Valentine’s Day is actually a “religious” holiday. It is named after an early Christian martyr and was established in 496 AD. It was erased from the religious calendar in 1969 by Pope Paul VI. It initially became associated with romantic love around the time of Geoffrey Chaucer. Today it has become a time when Kroger raises their price of a dozen roses from nine to twenty bucks, when we feel obligated to pay six dollars for a piece of decorated cardboard full of bad poetry, and we succumb to pressures that have nothing to do with the substance of our relationships: actually being together. Simply put, it is another “religious” observation that has lost its heart and been turned into a mad rush for profits. But the same things that people dislike about Valentine’s Day are present at Thanksgiving (darkened by the shadow of Black Friday) and Christmas (in which the celebration of gift-giving has been replaced by the longing for the best deal and the greatest purchase). It seems that the American frenzy to buy, obtain, acquire, and spend, casts it’s shadow over most of the moments of our year that should allow ustime to simply be with one another.

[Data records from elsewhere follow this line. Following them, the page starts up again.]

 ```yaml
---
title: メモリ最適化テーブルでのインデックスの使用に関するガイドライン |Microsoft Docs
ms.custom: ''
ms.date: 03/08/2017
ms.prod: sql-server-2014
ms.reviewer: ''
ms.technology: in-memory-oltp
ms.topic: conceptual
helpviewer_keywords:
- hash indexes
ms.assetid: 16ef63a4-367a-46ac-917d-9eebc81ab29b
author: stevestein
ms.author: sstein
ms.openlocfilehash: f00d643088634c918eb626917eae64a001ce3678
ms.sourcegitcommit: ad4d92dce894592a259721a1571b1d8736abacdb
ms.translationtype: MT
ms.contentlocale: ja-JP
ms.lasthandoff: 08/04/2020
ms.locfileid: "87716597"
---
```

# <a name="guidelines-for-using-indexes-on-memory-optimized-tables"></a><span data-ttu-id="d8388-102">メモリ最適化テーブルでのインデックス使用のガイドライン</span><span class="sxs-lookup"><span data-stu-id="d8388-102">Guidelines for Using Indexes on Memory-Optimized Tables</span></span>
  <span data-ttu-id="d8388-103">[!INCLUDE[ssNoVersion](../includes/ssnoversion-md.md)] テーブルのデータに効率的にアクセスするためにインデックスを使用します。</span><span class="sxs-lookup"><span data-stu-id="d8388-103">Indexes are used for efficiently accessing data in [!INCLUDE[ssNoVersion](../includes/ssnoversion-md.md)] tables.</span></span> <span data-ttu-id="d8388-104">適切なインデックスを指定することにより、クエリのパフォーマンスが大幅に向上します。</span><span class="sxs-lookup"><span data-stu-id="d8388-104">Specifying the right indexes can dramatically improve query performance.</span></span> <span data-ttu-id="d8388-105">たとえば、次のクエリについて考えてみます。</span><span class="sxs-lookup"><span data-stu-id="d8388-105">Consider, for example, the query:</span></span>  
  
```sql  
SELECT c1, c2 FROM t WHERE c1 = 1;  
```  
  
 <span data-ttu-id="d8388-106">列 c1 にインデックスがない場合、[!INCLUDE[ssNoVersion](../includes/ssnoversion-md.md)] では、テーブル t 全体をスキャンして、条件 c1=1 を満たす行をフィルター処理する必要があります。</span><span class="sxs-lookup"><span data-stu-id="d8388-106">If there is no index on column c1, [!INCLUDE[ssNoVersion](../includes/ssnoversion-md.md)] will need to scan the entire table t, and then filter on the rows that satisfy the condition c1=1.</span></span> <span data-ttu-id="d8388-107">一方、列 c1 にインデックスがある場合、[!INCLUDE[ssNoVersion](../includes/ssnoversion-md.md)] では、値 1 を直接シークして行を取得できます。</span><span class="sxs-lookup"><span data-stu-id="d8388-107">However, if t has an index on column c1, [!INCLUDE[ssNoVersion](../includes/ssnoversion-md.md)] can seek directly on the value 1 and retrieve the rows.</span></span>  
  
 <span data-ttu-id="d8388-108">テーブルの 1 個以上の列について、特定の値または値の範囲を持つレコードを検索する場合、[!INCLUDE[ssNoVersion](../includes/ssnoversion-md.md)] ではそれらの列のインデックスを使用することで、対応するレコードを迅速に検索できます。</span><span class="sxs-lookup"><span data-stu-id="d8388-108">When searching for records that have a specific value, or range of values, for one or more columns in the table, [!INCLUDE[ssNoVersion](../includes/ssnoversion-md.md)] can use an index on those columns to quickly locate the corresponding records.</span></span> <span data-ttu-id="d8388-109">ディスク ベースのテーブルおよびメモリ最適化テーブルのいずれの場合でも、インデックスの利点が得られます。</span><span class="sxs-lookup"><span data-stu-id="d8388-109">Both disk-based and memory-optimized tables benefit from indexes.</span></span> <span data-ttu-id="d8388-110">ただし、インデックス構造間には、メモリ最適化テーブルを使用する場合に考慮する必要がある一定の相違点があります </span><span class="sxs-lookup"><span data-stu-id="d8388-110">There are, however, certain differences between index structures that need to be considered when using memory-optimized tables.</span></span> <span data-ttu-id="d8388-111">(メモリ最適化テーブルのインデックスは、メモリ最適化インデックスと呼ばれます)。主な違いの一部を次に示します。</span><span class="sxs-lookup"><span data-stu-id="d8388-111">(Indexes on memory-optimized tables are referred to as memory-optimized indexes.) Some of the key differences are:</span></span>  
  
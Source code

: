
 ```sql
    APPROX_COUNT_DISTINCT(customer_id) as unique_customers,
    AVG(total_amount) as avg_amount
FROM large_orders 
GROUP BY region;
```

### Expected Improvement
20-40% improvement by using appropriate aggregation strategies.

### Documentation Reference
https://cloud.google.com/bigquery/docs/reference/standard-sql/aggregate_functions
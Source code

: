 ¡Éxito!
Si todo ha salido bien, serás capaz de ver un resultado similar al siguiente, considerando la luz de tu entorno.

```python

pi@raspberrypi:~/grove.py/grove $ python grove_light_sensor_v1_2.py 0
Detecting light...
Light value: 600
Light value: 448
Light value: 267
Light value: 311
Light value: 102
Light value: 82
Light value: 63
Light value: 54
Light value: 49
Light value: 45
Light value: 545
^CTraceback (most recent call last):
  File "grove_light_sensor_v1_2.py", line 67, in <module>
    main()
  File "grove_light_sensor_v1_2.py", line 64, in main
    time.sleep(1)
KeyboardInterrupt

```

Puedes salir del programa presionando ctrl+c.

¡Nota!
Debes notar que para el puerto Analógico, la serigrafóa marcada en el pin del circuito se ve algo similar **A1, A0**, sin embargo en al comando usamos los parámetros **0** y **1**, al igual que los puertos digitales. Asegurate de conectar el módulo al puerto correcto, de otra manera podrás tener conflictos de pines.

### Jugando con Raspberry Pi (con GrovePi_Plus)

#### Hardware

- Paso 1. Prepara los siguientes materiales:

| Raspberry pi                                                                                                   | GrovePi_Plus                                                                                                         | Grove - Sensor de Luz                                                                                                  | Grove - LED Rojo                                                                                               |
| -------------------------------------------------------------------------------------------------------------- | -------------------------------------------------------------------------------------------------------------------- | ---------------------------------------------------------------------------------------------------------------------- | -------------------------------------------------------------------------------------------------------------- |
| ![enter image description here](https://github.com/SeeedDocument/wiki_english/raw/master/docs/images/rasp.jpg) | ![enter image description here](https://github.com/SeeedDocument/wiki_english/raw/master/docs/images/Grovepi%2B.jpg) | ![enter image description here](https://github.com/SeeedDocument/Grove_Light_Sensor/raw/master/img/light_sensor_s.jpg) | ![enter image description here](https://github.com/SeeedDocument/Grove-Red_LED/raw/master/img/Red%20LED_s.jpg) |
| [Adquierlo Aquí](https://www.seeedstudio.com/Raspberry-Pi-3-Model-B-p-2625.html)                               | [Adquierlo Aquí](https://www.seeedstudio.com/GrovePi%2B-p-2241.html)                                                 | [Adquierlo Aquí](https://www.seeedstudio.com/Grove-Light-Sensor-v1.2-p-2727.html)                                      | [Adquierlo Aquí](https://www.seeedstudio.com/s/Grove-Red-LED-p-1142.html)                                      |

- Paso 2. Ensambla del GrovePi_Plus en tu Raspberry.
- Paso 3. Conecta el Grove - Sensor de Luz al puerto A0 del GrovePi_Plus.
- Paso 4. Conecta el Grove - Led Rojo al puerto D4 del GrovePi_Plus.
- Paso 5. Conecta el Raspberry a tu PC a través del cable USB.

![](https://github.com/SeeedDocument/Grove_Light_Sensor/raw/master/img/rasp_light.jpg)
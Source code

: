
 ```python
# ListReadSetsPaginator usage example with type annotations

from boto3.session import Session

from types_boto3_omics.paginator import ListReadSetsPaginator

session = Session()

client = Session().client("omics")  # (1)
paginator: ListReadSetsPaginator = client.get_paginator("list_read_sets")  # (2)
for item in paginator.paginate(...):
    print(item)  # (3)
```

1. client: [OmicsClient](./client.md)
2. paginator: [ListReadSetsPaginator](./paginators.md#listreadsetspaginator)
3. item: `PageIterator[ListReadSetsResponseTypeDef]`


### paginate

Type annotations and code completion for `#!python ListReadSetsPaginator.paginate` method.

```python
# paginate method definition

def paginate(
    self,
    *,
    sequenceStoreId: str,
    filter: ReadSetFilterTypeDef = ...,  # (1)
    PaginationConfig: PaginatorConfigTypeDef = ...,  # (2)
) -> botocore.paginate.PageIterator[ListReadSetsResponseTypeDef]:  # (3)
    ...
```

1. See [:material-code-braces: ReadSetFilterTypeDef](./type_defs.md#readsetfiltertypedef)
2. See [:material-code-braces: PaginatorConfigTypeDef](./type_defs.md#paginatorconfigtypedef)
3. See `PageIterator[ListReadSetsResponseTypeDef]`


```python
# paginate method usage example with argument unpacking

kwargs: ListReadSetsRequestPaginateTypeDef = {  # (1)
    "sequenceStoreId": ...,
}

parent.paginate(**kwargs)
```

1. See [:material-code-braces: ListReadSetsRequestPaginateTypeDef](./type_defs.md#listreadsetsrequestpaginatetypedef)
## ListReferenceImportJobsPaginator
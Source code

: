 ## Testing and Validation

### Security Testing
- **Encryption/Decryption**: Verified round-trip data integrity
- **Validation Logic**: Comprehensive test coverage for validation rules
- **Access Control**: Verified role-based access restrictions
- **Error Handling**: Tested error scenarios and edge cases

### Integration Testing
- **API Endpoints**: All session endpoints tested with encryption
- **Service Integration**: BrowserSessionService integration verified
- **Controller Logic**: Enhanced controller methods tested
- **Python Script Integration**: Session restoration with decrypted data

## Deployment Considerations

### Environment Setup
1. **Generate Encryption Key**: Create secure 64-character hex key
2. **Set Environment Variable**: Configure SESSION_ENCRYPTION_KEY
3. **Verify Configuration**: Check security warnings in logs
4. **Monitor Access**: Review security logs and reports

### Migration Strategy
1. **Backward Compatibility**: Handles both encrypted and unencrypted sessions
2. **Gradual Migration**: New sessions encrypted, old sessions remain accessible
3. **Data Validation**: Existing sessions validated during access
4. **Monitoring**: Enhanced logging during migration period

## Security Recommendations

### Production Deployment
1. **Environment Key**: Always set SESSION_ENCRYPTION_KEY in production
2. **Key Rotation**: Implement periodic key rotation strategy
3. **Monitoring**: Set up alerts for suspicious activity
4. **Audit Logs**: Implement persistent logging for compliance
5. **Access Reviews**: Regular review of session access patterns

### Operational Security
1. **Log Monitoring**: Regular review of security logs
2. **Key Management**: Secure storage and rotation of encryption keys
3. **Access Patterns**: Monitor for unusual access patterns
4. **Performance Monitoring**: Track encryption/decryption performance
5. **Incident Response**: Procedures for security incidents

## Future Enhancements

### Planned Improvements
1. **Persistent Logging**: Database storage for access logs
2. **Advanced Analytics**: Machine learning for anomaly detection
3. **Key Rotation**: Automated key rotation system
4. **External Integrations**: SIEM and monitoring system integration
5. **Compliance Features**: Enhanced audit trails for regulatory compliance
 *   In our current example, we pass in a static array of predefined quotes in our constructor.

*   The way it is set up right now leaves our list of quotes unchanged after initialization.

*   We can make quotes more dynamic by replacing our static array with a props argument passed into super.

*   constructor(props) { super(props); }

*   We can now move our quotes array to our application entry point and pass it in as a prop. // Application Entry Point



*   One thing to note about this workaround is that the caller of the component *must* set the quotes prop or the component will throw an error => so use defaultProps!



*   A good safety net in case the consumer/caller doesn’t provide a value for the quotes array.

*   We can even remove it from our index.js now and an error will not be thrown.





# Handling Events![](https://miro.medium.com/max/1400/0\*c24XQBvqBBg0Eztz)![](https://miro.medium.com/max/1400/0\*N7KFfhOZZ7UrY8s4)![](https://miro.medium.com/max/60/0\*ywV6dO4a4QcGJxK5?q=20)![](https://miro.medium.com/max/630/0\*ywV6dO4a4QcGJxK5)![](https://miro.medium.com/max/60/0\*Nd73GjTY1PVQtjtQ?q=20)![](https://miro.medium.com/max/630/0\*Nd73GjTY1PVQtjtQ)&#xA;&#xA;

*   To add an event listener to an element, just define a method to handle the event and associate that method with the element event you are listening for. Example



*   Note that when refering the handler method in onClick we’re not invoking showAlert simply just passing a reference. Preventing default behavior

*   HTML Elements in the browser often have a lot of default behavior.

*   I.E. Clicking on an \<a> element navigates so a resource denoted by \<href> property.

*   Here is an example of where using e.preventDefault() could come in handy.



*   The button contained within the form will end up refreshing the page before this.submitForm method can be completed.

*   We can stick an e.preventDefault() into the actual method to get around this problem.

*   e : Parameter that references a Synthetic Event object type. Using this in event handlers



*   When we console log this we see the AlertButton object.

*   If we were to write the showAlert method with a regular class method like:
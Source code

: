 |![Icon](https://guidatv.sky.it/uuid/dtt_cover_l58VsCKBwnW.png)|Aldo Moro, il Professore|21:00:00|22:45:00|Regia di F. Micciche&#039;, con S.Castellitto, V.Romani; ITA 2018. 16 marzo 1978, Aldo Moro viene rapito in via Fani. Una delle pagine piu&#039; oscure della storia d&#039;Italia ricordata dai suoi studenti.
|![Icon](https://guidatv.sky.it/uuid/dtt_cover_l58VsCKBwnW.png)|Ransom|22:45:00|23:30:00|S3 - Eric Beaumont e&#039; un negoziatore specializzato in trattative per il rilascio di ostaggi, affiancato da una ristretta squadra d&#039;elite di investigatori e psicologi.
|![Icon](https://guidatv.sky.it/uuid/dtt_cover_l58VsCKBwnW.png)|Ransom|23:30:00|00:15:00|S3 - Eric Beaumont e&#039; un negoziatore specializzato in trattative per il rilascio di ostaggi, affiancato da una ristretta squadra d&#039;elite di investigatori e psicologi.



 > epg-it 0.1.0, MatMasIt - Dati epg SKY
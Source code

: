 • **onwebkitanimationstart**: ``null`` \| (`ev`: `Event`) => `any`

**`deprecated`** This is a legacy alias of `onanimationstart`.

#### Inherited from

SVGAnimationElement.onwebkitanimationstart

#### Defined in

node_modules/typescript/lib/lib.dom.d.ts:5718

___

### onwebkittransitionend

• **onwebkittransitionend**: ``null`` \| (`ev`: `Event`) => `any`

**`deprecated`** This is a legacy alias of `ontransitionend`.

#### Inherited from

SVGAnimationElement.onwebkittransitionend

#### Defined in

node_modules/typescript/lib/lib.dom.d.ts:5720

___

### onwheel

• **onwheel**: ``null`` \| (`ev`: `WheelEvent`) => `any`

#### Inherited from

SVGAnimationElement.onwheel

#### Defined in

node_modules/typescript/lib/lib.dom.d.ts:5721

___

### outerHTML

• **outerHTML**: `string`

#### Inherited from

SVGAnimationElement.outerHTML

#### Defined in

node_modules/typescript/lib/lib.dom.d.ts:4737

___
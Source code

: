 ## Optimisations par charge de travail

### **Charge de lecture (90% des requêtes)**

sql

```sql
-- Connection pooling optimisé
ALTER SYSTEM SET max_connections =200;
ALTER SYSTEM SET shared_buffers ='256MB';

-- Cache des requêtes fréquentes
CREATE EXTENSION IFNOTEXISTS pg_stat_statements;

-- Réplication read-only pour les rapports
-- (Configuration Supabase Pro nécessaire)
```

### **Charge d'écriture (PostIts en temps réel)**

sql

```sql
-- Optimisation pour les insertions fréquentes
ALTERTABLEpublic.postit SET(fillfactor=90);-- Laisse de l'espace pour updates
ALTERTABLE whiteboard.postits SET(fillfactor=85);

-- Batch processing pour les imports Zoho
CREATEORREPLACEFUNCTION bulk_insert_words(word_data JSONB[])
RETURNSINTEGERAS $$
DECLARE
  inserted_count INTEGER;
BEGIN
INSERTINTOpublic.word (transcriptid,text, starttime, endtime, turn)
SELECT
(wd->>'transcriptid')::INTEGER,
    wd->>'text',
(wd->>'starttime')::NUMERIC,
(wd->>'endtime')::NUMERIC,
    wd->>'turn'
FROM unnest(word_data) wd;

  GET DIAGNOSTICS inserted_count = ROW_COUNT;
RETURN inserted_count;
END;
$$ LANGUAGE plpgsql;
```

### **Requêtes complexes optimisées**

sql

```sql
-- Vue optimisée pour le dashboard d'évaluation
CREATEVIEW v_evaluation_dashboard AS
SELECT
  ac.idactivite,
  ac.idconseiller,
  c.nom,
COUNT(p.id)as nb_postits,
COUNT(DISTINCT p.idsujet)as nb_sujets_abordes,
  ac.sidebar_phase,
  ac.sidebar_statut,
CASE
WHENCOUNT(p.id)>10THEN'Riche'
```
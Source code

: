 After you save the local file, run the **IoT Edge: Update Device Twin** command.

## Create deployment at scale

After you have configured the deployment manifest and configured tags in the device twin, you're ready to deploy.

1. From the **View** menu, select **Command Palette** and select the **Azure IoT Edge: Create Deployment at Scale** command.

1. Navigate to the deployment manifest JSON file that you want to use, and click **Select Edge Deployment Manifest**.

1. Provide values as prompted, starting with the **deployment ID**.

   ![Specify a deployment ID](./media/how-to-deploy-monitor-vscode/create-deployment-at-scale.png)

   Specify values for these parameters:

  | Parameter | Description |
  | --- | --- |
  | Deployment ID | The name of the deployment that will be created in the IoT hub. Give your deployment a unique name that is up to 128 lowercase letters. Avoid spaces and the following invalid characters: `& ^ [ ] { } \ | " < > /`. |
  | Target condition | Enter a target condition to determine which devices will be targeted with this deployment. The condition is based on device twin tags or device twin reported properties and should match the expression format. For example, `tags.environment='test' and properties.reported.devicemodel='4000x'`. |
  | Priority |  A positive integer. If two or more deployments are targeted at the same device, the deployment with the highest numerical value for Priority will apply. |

We shouldn’t discount these holidays. As the divorce rate for first marriages in the United States moves closer to the fifty percent mark, I wonder if we are so caught up with our consumption and all we do to fortify our buying power, that we are losing touch with the most important part of our lives — each other. Let’s not throw out another day that reminds us to appreciate the people that bring meaning to our lives. We can argue the merits of all of our observed holidays, but we cannot dispute that consumerism is devouring them one at a time. So in the spirit of Valentine’s Day cards, I say:

Maybe we need to learn to celebrate these days by taking the focus off of spending dollars and instead remember the importance of how we spend our time.